Transcribe all the entries word for word, skipping the pictures.

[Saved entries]
════════════════════
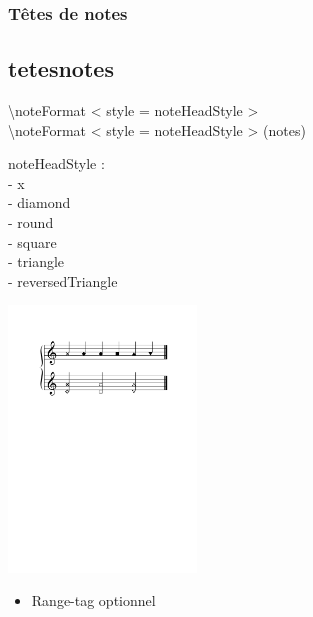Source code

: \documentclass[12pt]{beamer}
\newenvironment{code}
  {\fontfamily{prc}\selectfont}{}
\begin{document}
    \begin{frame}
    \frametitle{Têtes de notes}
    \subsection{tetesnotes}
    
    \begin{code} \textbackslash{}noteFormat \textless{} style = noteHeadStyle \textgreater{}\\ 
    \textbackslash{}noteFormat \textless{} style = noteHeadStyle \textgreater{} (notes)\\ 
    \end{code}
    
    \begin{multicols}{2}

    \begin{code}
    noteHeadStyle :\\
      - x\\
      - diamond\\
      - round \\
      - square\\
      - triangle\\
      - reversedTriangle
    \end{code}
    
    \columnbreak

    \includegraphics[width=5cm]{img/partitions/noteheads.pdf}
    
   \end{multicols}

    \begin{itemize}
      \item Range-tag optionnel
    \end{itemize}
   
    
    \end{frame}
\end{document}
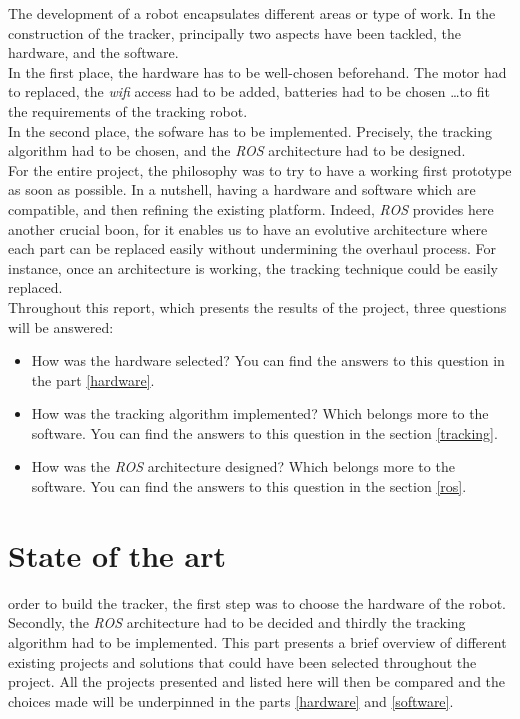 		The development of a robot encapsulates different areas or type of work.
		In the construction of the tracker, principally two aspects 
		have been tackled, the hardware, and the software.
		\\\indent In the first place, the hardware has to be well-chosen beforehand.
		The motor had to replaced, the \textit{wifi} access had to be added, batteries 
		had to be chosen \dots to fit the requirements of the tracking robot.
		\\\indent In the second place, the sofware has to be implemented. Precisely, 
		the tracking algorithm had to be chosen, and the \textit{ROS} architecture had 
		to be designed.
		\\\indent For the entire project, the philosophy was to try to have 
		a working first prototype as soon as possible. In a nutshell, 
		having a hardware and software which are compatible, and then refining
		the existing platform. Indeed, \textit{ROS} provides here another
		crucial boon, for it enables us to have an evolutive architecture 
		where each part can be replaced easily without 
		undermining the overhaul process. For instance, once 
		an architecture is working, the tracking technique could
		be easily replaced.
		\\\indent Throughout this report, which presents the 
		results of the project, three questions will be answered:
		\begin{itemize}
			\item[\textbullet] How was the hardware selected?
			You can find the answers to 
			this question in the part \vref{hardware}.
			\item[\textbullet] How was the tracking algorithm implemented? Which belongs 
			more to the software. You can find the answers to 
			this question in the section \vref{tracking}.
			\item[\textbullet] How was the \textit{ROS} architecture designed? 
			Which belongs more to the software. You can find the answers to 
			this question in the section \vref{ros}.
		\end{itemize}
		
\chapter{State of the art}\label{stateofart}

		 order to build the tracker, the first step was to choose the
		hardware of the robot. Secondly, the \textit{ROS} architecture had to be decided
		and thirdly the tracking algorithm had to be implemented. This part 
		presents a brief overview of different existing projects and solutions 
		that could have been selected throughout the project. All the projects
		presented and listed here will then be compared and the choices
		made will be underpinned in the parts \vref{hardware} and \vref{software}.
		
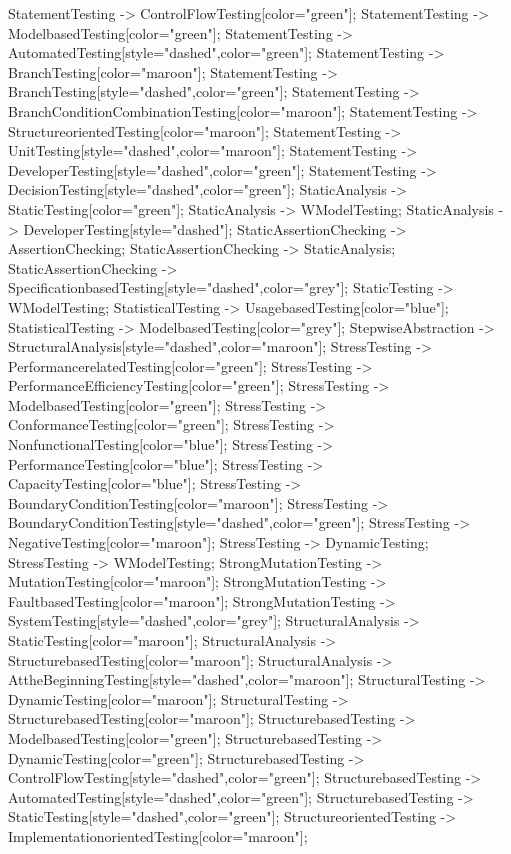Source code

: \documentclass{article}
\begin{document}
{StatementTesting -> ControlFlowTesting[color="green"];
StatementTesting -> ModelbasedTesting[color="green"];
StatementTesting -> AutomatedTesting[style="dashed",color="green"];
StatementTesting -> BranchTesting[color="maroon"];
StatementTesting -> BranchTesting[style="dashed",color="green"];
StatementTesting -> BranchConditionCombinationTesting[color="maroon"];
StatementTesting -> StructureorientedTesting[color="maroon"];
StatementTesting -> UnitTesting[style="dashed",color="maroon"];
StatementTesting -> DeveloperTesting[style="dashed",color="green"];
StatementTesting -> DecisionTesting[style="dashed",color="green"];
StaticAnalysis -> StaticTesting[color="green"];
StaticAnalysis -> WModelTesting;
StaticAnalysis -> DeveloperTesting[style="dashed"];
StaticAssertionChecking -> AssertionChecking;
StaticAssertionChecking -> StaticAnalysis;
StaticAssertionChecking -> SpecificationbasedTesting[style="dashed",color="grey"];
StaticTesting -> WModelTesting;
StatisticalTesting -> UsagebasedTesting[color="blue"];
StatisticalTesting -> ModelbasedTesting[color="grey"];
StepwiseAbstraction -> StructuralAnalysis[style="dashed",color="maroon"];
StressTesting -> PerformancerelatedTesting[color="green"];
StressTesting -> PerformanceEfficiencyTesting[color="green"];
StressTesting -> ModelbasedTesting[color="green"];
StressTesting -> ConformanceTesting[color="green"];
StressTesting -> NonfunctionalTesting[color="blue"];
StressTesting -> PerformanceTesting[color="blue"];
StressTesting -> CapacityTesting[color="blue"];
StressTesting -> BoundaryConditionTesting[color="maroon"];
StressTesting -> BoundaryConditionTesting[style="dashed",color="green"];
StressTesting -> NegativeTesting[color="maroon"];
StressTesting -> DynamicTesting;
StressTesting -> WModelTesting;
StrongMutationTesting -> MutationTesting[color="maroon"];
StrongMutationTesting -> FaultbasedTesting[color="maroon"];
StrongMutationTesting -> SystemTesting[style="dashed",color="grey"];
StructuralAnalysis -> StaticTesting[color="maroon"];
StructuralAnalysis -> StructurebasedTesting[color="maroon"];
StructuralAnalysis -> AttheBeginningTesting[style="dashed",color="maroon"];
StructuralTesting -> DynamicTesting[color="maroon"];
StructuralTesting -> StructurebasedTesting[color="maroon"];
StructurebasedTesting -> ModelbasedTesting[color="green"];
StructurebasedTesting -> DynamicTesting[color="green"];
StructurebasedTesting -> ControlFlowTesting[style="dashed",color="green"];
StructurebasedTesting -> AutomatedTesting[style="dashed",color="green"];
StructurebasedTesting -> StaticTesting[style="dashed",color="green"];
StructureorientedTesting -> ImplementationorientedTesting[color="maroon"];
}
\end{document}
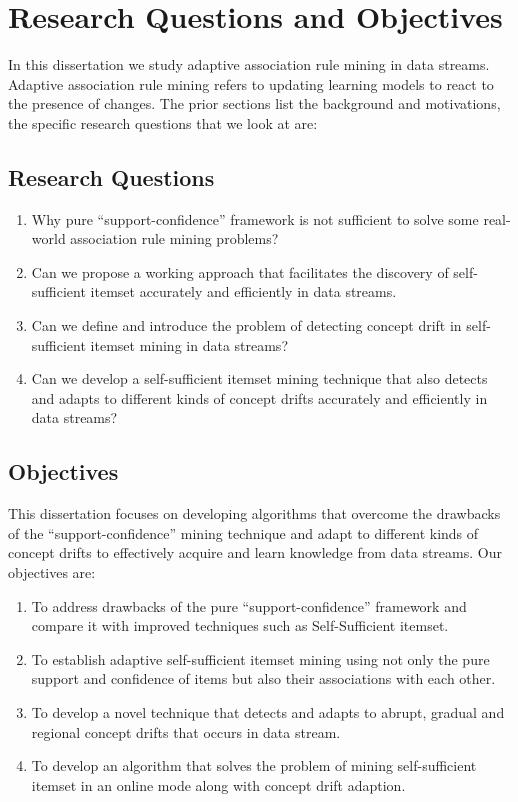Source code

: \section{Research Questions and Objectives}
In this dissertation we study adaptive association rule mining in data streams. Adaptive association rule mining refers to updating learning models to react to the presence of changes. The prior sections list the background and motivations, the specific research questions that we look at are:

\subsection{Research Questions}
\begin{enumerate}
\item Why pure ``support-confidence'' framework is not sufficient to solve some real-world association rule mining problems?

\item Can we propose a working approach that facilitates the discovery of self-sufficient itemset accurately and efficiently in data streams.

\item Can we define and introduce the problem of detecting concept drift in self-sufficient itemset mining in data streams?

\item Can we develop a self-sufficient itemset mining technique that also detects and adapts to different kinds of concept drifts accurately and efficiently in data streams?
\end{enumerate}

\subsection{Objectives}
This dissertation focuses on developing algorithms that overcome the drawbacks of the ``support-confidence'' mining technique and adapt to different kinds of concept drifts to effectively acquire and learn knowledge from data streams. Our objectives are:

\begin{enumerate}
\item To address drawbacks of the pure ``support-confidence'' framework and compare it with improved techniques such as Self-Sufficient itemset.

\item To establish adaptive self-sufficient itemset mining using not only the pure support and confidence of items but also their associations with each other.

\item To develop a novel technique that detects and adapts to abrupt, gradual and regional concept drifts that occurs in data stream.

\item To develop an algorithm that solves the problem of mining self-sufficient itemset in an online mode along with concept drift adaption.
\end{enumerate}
════════════════════
Response below:
Source code

: \documentclass[12pt]{beamer}
\newenvironment{code}
  {\fontfamily{prc}\selectfont}{}
\begin{document}
    \begin{frame}
    \frametitle{Têtes de notes}
    \subsection{tetesnotes}
    
    \begin{code} \textbackslash{}noteFormat \textless{} style = noteHeadStyle \textgreater{}\\ 
    \textbackslash{}noteFormat \textless{} style = noteHeadStyle \textgreater{} (notes)\\ 
    \end{code}
    
    \begin{multicols}{2}

    \begin{code}
    noteHeadStyle :\\
      - x\\
      - diamond\\
      - round \\
      - square\\
      - triangle\\
      - reversedTriangle
    \end{code}
    
    \columnbreak

    \includegraphics[width=5cm]{img/partitions/noteheads.pdf}
    
   \end{multicols}

    \begin{itemize}
      \item Range-tag optionnel
    \end{itemize}
   
    
    \end{frame}
\end{document}
 		The development of a robot encapsulates different areas or type of work.
		In the construction of the tracker, principally two aspects 
		have been tackled, the hardware, and the software.
		\\\indent In the first place, the hardware has to be well-chosen beforehand.
		The motor had to replaced, the \textit{wifi} access had to be added, batteries 
		had to be chosen \dots to fit the requirements of the tracking robot.
		\\\indent In the second place, the sofware has to be implemented. Precisely, 
		the tracking algorithm had to be chosen, and the \textit{ROS} architecture had 
		to be designed.
		\\\indent For the entire project, the philosophy was to try to have 
		a working first prototype as soon as possible. In a nutshell, 
		having a hardware and software which are compatible, and then refining
		the existing platform. Indeed, \textit{ROS} provides here another
		crucial boon, for it enables us to have an evolutive architecture 
		where each part can be replaced easily without 
		undermining the overhaul process. For instance, once 
		an architecture is working, the tracking technique could
		be easily replaced.
		\\\indent Throughout this report, which presents the 
		results of the project, three questions will be answered:
		\begin{itemize}
			\item[\textbullet] How was the hardware selected?
			You can find the answers to 
			this question in the part \vref{hardware}.
			\item[\textbullet] How was the tracking algorithm implemented? Which belongs 
			more to the software. You can find the answers to 
			this question in the section \vref{tracking}.
			\item[\textbullet] How was the \textit{ROS} architecture designed? 
			Which belongs more to the software. You can find the answers to 
			this question in the section \vref{ros}.
		\end{itemize}
		
\chapter{State of the art}\label{stateofart}

		 order to build the tracker, the first step was to choose the
		hardware of the robot. Secondly, the \textit{ROS} architecture had to be decided
		and thirdly the tracking algorithm had to be implemented. This part 
		presents a brief overview of different existing projects and solutions 
		that could have been selected throughout the project. All the projects
		presented and listed here will then be compared and the choices
		made will be underpinned in the parts \vref{hardware} and \vref{software}.
		
Source code

: \documentclass{article}
\begin{document}
{StatementTesting -> ControlFlowTesting[color="green"];
StatementTesting -> ModelbasedTesting[color="green"];
StatementTesting -> AutomatedTesting[style="dashed",color="green"];
StatementTesting -> BranchTesting[color="maroon"];
StatementTesting -> BranchTesting[style="dashed",color="green"];
StatementTesting -> BranchConditionCombinationTesting[color="maroon"];
StatementTesting -> StructureorientedTesting[color="maroon"];
StatementTesting -> UnitTesting[style="dashed",color="maroon"];
StatementTesting -> DeveloperTesting[style="dashed",color="green"];
StatementTesting -> DecisionTesting[style="dashed",color="green"];
StaticAnalysis -> StaticTesting[color="green"];
StaticAnalysis -> WModelTesting;
StaticAnalysis -> DeveloperTesting[style="dashed"];
StaticAssertionChecking -> AssertionChecking;
StaticAssertionChecking -> StaticAnalysis;
StaticAssertionChecking -> SpecificationbasedTesting[style="dashed",color="grey"];
StaticTesting -> WModelTesting;
StatisticalTesting -> UsagebasedTesting[color="blue"];
StatisticalTesting -> ModelbasedTesting[color="grey"];
StepwiseAbstraction -> StructuralAnalysis[style="dashed",color="maroon"];
StressTesting -> PerformancerelatedTesting[color="green"];
StressTesting -> PerformanceEfficiencyTesting[color="green"];
StressTesting -> ModelbasedTesting[color="green"];
StressTesting -> ConformanceTesting[color="green"];
StressTesting -> NonfunctionalTesting[color="blue"];
StressTesting -> PerformanceTesting[color="blue"];
StressTesting -> CapacityTesting[color="blue"];
StressTesting -> BoundaryConditionTesting[color="maroon"];
StressTesting -> BoundaryConditionTesting[style="dashed",color="green"];
StressTesting -> NegativeTesting[color="maroon"];
StressTesting -> DynamicTesting;
StressTesting -> WModelTesting;
StrongMutationTesting -> MutationTesting[color="maroon"];
StrongMutationTesting -> FaultbasedTesting[color="maroon"];
StrongMutationTesting -> SystemTesting[style="dashed",color="grey"];
StructuralAnalysis -> StaticTesting[color="maroon"];
StructuralAnalysis -> StructurebasedTesting[color="maroon"];
StructuralAnalysis -> AttheBeginningTesting[style="dashed",color="maroon"];
StructuralTesting -> DynamicTesting[color="maroon"];
StructuralTesting -> StructurebasedTesting[color="maroon"];
StructurebasedTesting -> ModelbasedTesting[color="green"];
StructurebasedTesting -> DynamicTesting[color="green"];
StructurebasedTesting -> ControlFlowTesting[style="dashed",color="green"];
StructurebasedTesting -> AutomatedTesting[style="dashed",color="green"];
StructurebasedTesting -> StaticTesting[style="dashed",color="green"];
StructureorientedTesting -> ImplementationorientedTesting[color="maroon"];
}
\end{document}
Source code

: \section{Research Questions and Objectives}
In this dissertation we study adaptive association rule mining in data streams. Adaptive association rule mining refers to updating learning models to react to the presence of changes. The prior sections list the background and motivations, the specific research questions that we look at are:

\subsection{Research Questions}
\begin{enumerate}
\item Why pure ``support-confidence'' framework is not sufficient to solve some real-world association rule mining problems?

\item Can we propose a working approach that facilitates the discovery of self-sufficient itemset accurately and efficiently in data streams.

\item Can we define and introduce the problem of detecting concept drift in self-sufficient itemset mining in data streams?

\item Can we develop a self-sufficient itemset mining technique that also detects and adapts to different kinds of concept drifts accurately and efficiently in data streams?
\end{enumerate}

\subsection{Objectives}
This dissertation focuses on developing algorithms that overcome the drawbacks of the ``support-confidence'' mining technique and adapt to different kinds of concept drifts to effectively acquire and learn knowledge from data streams. Our objectives are:

\begin{enumerate}
\item To address drawbacks of the pure ``support-confidence'' framework and compare it with improved techniques such as Self-Sufficient itemset.

\item To establish adaptive self-sufficient itemset mining using not only the pure support and confidence of items but also their associations with each other.

\item To develop a novel technique that detects and adapts to abrupt, gradual and regional concept drifts that occurs in data stream.

\item To develop an algorithm that solves the problem of mining self-sufficient itemset in an online mode along with concept drift adaption.
\end{enumerate}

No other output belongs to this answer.